The data below:

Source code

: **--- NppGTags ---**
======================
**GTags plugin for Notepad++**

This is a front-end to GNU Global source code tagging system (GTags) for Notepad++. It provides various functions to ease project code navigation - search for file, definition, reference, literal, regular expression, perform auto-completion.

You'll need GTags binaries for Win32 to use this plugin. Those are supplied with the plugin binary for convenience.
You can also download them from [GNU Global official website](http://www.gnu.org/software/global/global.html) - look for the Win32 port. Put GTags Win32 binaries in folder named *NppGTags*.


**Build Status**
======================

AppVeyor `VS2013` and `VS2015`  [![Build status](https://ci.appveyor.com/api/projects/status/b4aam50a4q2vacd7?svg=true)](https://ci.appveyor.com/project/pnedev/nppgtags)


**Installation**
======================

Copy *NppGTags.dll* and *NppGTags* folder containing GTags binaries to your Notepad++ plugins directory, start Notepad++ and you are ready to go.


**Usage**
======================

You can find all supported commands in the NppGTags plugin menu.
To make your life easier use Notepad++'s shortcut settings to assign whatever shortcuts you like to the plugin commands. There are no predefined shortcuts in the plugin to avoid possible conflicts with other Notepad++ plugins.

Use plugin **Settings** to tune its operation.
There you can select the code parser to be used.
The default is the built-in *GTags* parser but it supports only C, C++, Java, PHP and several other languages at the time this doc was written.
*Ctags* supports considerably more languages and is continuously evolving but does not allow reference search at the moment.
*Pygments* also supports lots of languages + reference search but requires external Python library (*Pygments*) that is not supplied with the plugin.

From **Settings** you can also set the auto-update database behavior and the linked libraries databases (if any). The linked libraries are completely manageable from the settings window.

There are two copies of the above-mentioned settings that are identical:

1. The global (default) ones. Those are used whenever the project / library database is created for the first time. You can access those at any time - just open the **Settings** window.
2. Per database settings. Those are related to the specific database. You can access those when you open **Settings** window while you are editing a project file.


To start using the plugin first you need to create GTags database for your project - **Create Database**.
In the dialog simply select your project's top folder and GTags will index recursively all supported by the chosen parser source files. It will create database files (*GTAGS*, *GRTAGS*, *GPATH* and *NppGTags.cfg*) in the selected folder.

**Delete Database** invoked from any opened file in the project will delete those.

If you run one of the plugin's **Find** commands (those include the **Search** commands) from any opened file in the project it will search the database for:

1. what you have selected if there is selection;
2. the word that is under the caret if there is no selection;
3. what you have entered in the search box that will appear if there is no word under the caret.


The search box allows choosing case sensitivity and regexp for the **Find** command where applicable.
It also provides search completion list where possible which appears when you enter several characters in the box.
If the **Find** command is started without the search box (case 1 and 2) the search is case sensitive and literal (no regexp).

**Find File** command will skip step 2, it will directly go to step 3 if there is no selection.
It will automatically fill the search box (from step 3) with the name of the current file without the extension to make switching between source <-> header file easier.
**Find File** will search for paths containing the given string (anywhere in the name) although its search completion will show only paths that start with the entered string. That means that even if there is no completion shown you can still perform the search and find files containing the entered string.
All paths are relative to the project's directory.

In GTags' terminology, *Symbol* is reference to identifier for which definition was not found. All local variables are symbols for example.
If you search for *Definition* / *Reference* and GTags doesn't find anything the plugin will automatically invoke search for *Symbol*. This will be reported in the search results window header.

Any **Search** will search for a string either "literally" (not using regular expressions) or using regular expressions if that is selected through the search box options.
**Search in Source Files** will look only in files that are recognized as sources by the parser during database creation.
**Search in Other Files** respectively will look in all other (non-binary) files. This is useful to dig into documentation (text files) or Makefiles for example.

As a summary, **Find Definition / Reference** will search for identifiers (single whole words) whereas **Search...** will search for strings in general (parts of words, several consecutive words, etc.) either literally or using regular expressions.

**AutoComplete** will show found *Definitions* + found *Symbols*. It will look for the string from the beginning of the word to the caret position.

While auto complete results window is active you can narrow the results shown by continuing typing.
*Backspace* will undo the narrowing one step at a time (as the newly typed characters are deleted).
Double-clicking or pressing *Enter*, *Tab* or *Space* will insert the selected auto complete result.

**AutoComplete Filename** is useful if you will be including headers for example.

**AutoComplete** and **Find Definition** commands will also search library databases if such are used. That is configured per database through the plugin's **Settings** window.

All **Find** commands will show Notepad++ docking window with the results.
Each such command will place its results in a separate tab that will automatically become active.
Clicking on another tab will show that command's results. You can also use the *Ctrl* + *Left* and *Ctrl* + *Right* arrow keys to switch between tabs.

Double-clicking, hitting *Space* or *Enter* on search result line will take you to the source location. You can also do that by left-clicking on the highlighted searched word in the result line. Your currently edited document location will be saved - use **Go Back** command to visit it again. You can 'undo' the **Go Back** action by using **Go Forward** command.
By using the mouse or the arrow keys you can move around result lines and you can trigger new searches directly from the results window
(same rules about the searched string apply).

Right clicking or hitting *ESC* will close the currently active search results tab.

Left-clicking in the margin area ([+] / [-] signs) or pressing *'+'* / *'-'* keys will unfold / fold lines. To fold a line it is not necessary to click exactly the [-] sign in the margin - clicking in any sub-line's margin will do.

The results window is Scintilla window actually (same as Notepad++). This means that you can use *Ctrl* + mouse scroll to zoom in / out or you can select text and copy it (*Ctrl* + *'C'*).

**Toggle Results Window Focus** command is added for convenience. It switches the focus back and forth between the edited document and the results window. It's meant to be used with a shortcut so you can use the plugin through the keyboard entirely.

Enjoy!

End of The data.

Wherever the word "supported" appears in the entries above, copy that whole line.

You can find all supported commands in the NppGTags plugin menu.
In the dialog simply select your project's top folder and GTags will index recursively all supported by the chosen parser source files. It will create database files (*GTAGS*, *GRTAGS*, *GPATH* and *NppGTags.cfg*) in the selected folder.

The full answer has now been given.